Today marks the three hundred and seventieth anniversary of a major battle during the Second English Civil War.
The Battle of Maidstone on June 1, 1648, was one of the bloodiest episodes in the county town's history.
Lord General Fairfax, leading a 4,000 strong professional Parliamentarian Army defeated 2,000 Royalists under the Earl of Norwich after a running battle up Gabriel's Hill and along Week Street to St Faith's churchyard where the Royalists made their final stand.
Three hundred Royalists were slain, and 1,400 taken prisoner. The roundheads lost 80 men - who mostly fell in Gabriel's Hill.
On the evening of June 1, Fairfax had drawn up his forces outside the town and was planning an attack in the morning.

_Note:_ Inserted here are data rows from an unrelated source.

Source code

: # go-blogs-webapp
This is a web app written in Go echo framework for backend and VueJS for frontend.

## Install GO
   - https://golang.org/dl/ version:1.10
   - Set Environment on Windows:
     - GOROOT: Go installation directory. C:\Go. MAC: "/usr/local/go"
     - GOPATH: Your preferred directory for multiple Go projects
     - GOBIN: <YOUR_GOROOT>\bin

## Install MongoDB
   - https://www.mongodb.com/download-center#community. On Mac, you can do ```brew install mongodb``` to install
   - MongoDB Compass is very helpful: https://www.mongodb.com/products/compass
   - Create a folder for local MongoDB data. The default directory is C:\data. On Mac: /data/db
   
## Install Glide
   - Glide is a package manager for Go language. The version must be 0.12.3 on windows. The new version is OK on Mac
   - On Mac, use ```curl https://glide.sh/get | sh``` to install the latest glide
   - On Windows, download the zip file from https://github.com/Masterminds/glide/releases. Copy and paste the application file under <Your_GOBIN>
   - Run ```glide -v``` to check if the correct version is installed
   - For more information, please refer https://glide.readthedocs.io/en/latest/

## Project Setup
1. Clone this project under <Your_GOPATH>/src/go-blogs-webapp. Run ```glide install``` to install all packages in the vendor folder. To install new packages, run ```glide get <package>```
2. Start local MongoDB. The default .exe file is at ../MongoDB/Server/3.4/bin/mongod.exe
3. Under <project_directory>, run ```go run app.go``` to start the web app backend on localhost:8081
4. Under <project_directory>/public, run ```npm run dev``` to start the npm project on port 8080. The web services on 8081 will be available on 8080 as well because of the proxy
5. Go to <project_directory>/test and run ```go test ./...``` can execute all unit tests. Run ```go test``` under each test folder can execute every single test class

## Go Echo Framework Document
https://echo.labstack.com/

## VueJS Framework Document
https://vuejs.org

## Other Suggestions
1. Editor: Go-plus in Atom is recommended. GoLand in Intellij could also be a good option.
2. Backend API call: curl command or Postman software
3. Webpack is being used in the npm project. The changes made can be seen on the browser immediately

But a series of heavy skirmishes broke out between the two sides, and despite heavy rain, Fairfax decided to launch a general assault
The Royalists had erected barricades in the town and had cannon behind them, but the Parliamentarians, shouting their watchword "Truth" would not be stopped and over-ran the guns.
The Royalists, who were described as "cavaliers, citizens, seamen and watermen" held them back in Week Street for an hour with disciplined musket fire, but were again eventually forced back, finally surrendering in the early hours of the next morning.
The captured soldiers were held prisoner in All Saints Church for a while, but were eventually released and allowed to return to their homes.
The battle was re-enacted by Sealed Knot actors in 2008 while a plaque commemorating the conflict was unveiled last year in Brenchley Gardens.